Horse Cove is worth a visit
Editor’s note: This column first appeared in a November 2003 edition of The Smoky Mountain News.
Horse Cove is one of the prettiest settings here in the southern mountains. It’s a highland valley surrounded by the Black Rock, Fodderstack, and Chestnut and Rich mountains, and drained by Big Creek, one of the numerous headwater streams of the Chattooga River system situated on the eastern flank of the Eastern Continental Divide.
To get there you simply drive east on Main Street in Highlands past the town library and Nature Center. A mile or so farther along, you’ll drop rather dramatically off of the Highlands Plateau for almost a thousand feet along a tightly winding roadway. When the road finally levels out, you’re in Horse Cove.
A nice Sunday afternoon loop drive can be made by continuing through Horse Cove for several miles until you come to the “Y” intersection with the Bull Pen and Whiteside Cove roads. Take a left on Whiteside Cove Road and enjoy the spectacular views of the Whiteside Mountain cliff faces. After some miles you’ll come to a “T” intersection with N.C. 107 near the entrance to High Hampton Inn. A right turn will carry you into South Carolina. A left will take you to Cashiers, where another left on U.S. 64 will take you back to Highlands.
I conduct a number of natural history workshops each year in the Highlands area and almost always wind up in Horse Cove to visit the huge tulip poplar tree that grows there or to identify wildflowers, birds, and ferns. Place names have always interested me. And Horse Cove is certainly a pleasant, evocative place name. But I’ve never been able to pin down its origin. For the record, here’s some of what I found about the name.
Numerous sources indicate that it simply commemorates a site so lush that horses pastured there were not tempted to wander elsewhere. On the other hand, Journey McCall, who lived on Bull Pen Road, told T.W. Reynolds, author of High Lands (1964), that “Horse Cove was so-named because the settlers could always find their horses there.” This seems to indicate that it was a refuge for lost horses rather than deliberately pastured horses. Or maybe the lost horses were seeking the company of pastured horses?
Wilbur G. Zeigler and Ben S. Grosscup, those intrepid 19th century travelers and scribblers, recorded in The Heart of the Alleghanies (1883) that the name “is applied to this charming valley landscape for no other reason than that a man’s horse was once lost in it.” So do we have just one lost horse or a lot of lost horses lost in Horse Cove?
Zeigler and Grosscup also infer that the valley’s old Cherokee name was “sequilla.” I’m not sure what “sequilla” might mean, but the Cherokee word for horse is “sogwili.” Maybe they spelled it wrong?
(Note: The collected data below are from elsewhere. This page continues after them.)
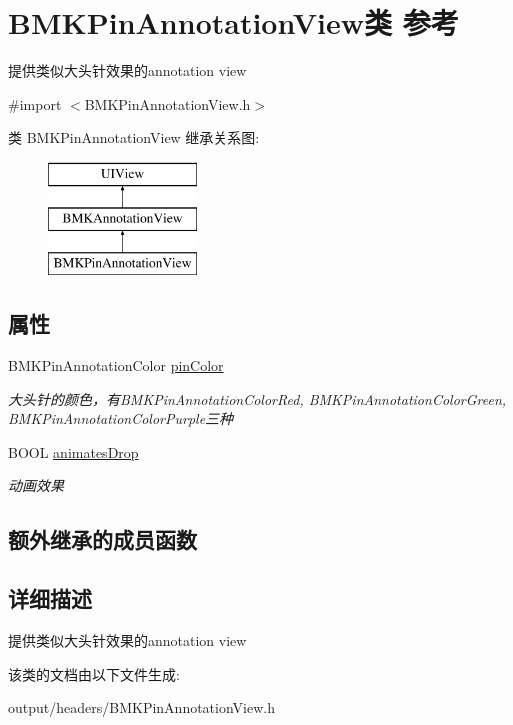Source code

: \hypertarget{interface_b_m_k_pin_annotation_view}{}\section{B\+M\+K\+Pin\+Annotation\+View类 参考}
\label{interface_b_m_k_pin_annotation_view}


提供类似大头针效果的annotation view  




{\ttfamily \#import $<$B\+M\+K\+Pin\+Annotation\+View.\+h$>$}

类 B\+M\+K\+Pin\+Annotation\+View 继承关系图\+:\begin{figure}[H]
\begin{center}
\leavevmode
\includegraphics[height=3.000000cm]{interface_b_m_k_pin_annotation_view}
\end{center}
\end{figure}
\subsection*{属性}
\begin{DoxyCompactItemize}
\item 
\hypertarget{interface_b_m_k_pin_annotation_view_a84f4c8db4dfa8d1d5a8ff6af8db7826d}{}B\+M\+K\+Pin\+Annotation\+Color \hyperlink{interface_b_m_k_pin_annotation_view_a84f4c8db4dfa8d1d5a8ff6af8db7826d}{pin\+Color}\label{interface_b_m_k_pin_annotation_view_a84f4c8db4dfa8d1d5a8ff6af8db7826d}

\begin{DoxyCompactList}\small\item\em 大头针的颜色，有\+B\+M\+K\+Pin\+Annotation\+Color\+Red, B\+M\+K\+Pin\+Annotation\+Color\+Green, B\+M\+K\+Pin\+Annotation\+Color\+Purple三种 \end{DoxyCompactList}\item 
\hypertarget{interface_b_m_k_pin_annotation_view_a0ea18aa3b2d71e06564bf11199d05625}{}B\+O\+O\+L \hyperlink{interface_b_m_k_pin_annotation_view_a0ea18aa3b2d71e06564bf11199d05625}{animates\+Drop}\label{interface_b_m_k_pin_annotation_view_a0ea18aa3b2d71e06564bf11199d05625}

\begin{DoxyCompactList}\small\item\em 动画效果 \end{DoxyCompactList}\end{DoxyCompactItemize}
\subsection*{额外继承的成员函数}


\subsection{详细描述}
提供类似大头针效果的annotation view 

该类的文档由以下文件生成\+:\begin{DoxyCompactItemize}
\item 
output/headers/B\+M\+K\+Pin\+Annotation\+View.\+h\end{DoxyCompactItemize}
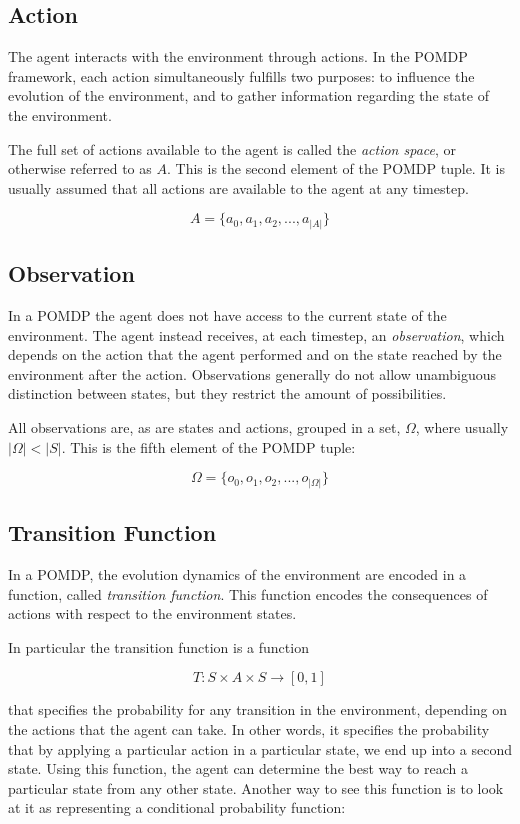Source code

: \subsection{Action}

The agent interacts with the environment through actions. In the POMDP framework, each action
simultaneously fulfills two purposes: to influence the evolution of the environment, and to gather
information regarding the state of the environment.

The full set of actions available to the agent is called the \textit{action space}, or otherwise
referred to as $A$. This is the second element of the POMDP tuple. It is usually assumed that all
actions are available to the agent at any timestep.

\[ A = \{ a_0, a_1, a_2, ..., a_{|A|} \} \]

\subsection{Observation}

In a POMDP the agent does not have access to the current state of the environment. The agent instead
receives, at each timestep, an \textit{observation}, which depends on the action that the agent
performed and on the state reached by the environment after the action. Observations generally do
not allow unambiguous distinction between states, but they restrict the amount of possibilities.

All observations are, as are states and actions, grouped in a set, $\Omega$, where usually $|\Omega| <
|S|$. This is the fifth element of the POMDP tuple:

\[ \Omega = \{ o_0, o_1, o_2, ..., o_{|\Omega|} \} \]

\subsection{Transition Function}

In a POMDP, the evolution dynamics of the environment are encoded in a function, called
\textit{transition function}. This function encodes the consequences of actions with respect to the
environment states.

In particular the transition function is a function

\[ T: S\times A \times S \rightarrow [0,1] \]

that specifies the probability for any transition in the environment, depending on the actions that
the agent can take. In other words, it specifies the probability that by applying a particular
action in a particular state, we end up into a second state. Using this function, the agent can
determine the best way to reach a particular state from any other state. Another way to see this
function is to look at it as representing a conditional probability function:

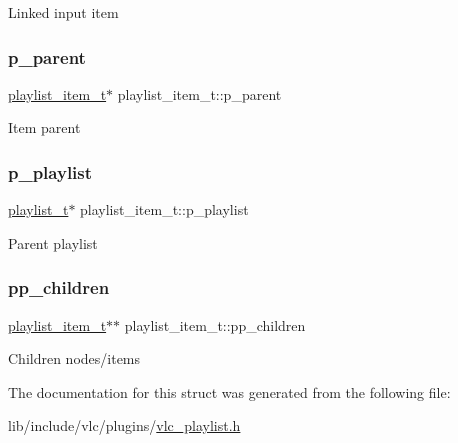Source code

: Linked input item \mbox{\label{structplaylist__item__t_a4c5183597d06e0467dbf3526a6777a9a}} 
\subsubsection{\texorpdfstring{p\+\_\+parent}{p\_parent}}
{\footnotesize\ttfamily \hyperlink{structplaylist__item__t}{playlist\+\_\+item\+\_\+t}$\ast$ playlist\+\_\+item\+\_\+t\+::p\+\_\+parent}

Item parent \mbox{\label{structplaylist__item__t_a4723dfc8cd6ad6d775c56ffcb93174c2}} 
\subsubsection{\texorpdfstring{p\+\_\+playlist}{p\_playlist}}
{\footnotesize\ttfamily \hyperlink{structplaylist__t}{playlist\+\_\+t}$\ast$ playlist\+\_\+item\+\_\+t\+::p\+\_\+playlist}

Parent playlist \mbox{\label{structplaylist__item__t_a5ef0b5fca43e022ac56e00fd7a57a5e0}} 
\subsubsection{\texorpdfstring{pp\+\_\+children}{pp\_children}}
{\footnotesize\ttfamily \hyperlink{structplaylist__item__t}{playlist\+\_\+item\+\_\+t}$\ast$$\ast$ playlist\+\_\+item\+\_\+t\+::pp\+\_\+children}

Children nodes/items 

The documentation for this struct was generated from the following file\+:\begin{DoxyCompactItemize}
\item 
lib/include/vlc/plugins/\hyperlink{vlc__playlist_8h}{vlc\+\_\+playlist.\+h}\end{DoxyCompactItemize}
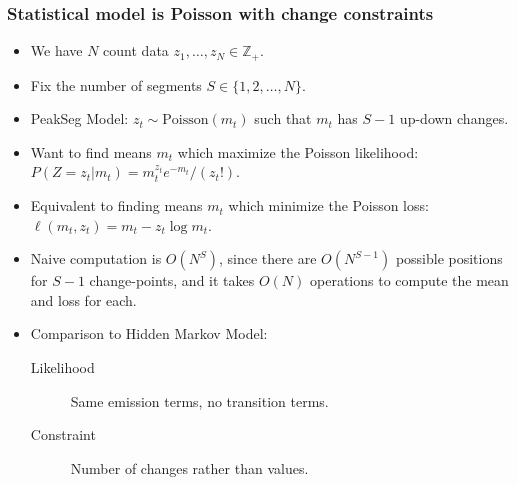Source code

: \documentclass{beamer}
\newcommand{\ZZ}{\mathbb Z}
\begin{document}
\begin{frame}
  \frametitle{Statistical model is Poisson with change constraints}
  \begin{itemize}
  \item We have $N$ count data $z_1, \dots, z_N\in\ZZ_+$.
  \item Fix the number of segments $S\in\{1, 2, \dots, N\}$.
  \item PeakSeg Model: $z_t \sim \text{Poisson}(m_t)$ such that $m_t$
    has $S-1$ up-down changes.
  \item Want to find means $m_t$ which maximize the Poisson likelihood:
    $P(Z = z_t|m_t) = m_t^{z_t} e^{-m_t} / (z_t!)$.
  \item Equivalent to finding means $m_t$ which minimize the Poisson
    loss: $\ell(m_t, z_t) = m_t - z_t\log m_t$.
  \item Naive computation is $O(N^S)$, since there are $O(N^{S-1})$ possible
    positions for $S-1$ change-points, and it takes $O(N)$ operations to
    compute the mean and loss for each.
  \item Comparison to Hidden Markov Model:
    \begin{description}
    \item[Likelihood] Same emission terms, no transition terms.
    \item[Constraint] Number of changes rather than values.
    \end{description}
  \end{itemize}
\end{frame}
\end{document}
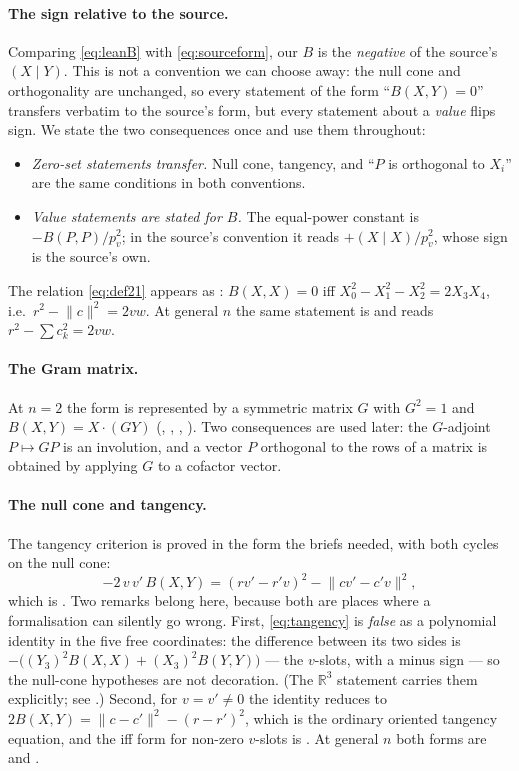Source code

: \documentclass[11pt]{article}
\theoremstyle{definition}
\theoremstyle{remark}
\newcommand{\RR}{\mathbb{R}}
\begin{document}
\paragraph{The sign relative to the source.} Comparing \eqref{eq:leanB} with \eqref{eq:sourceform},
our $B$ is the \emph{negative} of the source's $(X\mid Y)$. This is not a convention we can choose
away: the null cone and orthogonality are unchanged, so every statement of the form ``$B(X,Y)=0$''
transfers verbatim to the source's form, but every statement about a \emph{value} flips sign. We
state the two consequences once and use them throughout:
\begin{itemize}
\item \emph{Zero-set statements transfer.} Null cone, tangency, and ``$P$ is orthogonal to $X_i$''
are the same conditions in both conventions.
\item \emph{Value statements are stated for $B$.} The equal-power constant is
$-B(P,P)/p_v^2$; in the source's convention it reads $+(X\mid X)/p_v^2$, whose sign is the source's
own.
\end{itemize}
The relation \eqref{eq:def21} appears as : $B(X,X)=0$ iff
$X_0^2-X_1^2-X_2^2=2X_3X_4$, i.e.\ $r^2-\lVert c\rVert^2=2vw$. At general $n$ the same statement is
 and reads $r^2-\sum c_k^2=2vw$.

\paragraph{The Gram matrix.} At $n=2$ the form is represented by a symmetric matrix $G$ with
$G^2=1$ and $B(X,Y)=X\cdot(GY)$ (, ,
, ). Two consequences are used later: the
$G$-adjoint $P\mapsto GP$ is an involution, and a vector $P$ orthogonal to the rows of a matrix is
obtained by applying $G$ to a cofactor vector.

\paragraph{The null cone and tangency.} The tangency criterion is proved in the form the briefs
needed, with both cycles on the null cone:
\begin{equation}\label{eq:tangency}
-2\,v\,v'\,B(X,Y)=(rv'-r'v)^2-\lVert cv'-c'v\rVert^2 ,
\end{equation}
which is . Two remarks belong here, because both are places where a
formalisation can silently go wrong. First, \eqref{eq:tangency} is \emph{false} as a polynomial
identity in the five free coordinates: the difference between its two sides is
$-\bigl((Y_3)^2B(X,X)+(X_3)^2B(Y,Y)\bigr)$ --- the $v$-slots, with a minus sign --- so the
null-cone hypotheses are not decoration. (The $\RR^3$
statement carries them explicitly; see .) Second, for
$v=v'\neq0$ the identity reduces to $2B(X,Y)=\lVert c-c'\rVert^2-(r-r')^2$, which is the ordinary
oriented tangency equation, and the iff form for non-zero $v$-slots is
. At general $n$ both forms are
 and .
\end{document}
The horses of a famous general and an infamous renegade are also associated with Horse Cove. Reynolds recorded anecdotal testimony inferring “that General Andrew Pickens of Revolutionary days brought his horses all the way to Horse Cove just to pasture them there; so, the place was called Pickens Horse Cove, but shortened to Horse Cove when the post office was established.”
I can’t find the source now, but some years ago I read an account that asserted the name arose because George W. Kirk and his band of renegades sequestered stolen horses in Horse Cove during the Civil War. According to that account, Kirk would steal horses from the Confederates and sell then to the Unionists. Then he would steal the same horses from the Unionists and sell them back to the Confederates. I don’t know if this is factual, but Horse Cove would have made an excellent hideaway for stolen horses.
Where are we? Not much closer to knowing why Horse Cove is called Horse Cove. I can live with that.
But I did find out what Woodrow Wilson (1856-1924, 28th president of the United States, 1913-21) was familiar with Horse Cove. After graduating from college in 1879, the future president spent the summer at a lodging house on Walkingstick Road in Horse Cove with his “mother, younger sister and her two little ones.”
The stage ride from South Carolina to Horse Cove had been over rutted, muddy roads that Wilson described in a letter to a friend as “simply terrible.” The summer of 1879 was — as is normal in the Highlands area — rainy.
“The clouds are always just above me,” Wilson lamented. For him, Horse Cove was “North Carolina’s jumping off place.”
We can rightfully conclude, I think, that Woodrow Wilson, whatever his skills as a politician or future Nobel Prize winner, was no judge of mountain scenery.